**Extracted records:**
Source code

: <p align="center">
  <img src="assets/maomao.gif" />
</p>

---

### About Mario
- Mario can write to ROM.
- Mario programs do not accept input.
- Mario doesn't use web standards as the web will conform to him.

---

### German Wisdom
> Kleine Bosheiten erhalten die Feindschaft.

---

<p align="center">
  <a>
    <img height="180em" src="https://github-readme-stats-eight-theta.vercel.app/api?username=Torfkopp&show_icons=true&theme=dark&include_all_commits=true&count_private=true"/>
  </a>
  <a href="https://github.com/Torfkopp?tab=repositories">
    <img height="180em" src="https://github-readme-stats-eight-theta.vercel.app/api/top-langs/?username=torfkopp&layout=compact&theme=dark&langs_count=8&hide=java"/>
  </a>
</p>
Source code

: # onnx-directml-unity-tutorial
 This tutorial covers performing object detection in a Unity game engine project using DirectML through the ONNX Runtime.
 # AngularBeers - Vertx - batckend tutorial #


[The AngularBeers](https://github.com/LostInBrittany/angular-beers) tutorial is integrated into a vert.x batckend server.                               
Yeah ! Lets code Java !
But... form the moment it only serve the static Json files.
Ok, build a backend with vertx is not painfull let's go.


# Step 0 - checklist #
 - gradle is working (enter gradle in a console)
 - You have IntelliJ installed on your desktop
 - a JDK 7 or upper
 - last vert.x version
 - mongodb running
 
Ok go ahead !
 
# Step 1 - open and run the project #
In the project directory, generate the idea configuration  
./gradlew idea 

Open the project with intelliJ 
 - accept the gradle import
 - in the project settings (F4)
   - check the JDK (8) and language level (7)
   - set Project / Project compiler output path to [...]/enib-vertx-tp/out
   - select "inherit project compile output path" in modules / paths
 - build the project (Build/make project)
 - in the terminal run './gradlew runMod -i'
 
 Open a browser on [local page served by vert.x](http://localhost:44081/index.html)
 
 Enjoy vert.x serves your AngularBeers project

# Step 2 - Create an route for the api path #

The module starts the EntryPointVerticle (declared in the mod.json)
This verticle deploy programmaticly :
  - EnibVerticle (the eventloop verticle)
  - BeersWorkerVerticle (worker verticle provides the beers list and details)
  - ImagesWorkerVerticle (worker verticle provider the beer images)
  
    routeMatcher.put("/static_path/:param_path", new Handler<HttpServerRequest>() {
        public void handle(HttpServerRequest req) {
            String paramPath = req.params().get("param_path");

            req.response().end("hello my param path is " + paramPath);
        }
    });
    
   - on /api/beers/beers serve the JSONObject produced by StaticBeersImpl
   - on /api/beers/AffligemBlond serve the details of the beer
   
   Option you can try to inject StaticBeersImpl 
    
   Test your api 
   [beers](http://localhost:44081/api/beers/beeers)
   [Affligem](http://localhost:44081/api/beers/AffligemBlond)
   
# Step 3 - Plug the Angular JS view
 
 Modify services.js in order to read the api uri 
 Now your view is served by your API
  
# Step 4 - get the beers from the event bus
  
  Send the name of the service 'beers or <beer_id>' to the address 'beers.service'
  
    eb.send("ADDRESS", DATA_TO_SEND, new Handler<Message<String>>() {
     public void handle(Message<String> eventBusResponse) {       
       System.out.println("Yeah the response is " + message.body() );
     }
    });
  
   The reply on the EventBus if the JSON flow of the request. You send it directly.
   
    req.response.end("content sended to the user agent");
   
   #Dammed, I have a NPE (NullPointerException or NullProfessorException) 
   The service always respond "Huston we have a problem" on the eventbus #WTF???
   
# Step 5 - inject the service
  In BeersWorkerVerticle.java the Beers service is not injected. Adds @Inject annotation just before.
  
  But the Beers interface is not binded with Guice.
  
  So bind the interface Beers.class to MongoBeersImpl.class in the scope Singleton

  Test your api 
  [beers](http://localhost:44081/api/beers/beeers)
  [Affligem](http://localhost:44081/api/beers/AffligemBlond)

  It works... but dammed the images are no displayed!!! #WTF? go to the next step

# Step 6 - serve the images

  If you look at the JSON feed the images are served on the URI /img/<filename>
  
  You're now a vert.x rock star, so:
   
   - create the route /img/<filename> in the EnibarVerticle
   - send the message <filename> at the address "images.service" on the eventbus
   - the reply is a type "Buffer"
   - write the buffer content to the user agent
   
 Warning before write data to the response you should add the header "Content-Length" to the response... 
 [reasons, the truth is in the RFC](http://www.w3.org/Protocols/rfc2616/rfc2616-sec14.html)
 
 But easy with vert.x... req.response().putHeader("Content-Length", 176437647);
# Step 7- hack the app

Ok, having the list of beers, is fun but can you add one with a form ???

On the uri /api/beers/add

**PROBLEM REQUIREMENTS:** Among the entries, find every line holding "served" and return it.

**RESPONSE TO THE EXERCISE:**
 Open a browser on [local page served by vert.x](http://localhost:44081/index.html)
 Now your view is served by your API
  If you look at the JSON feed the images are served on the URI /img/<filename>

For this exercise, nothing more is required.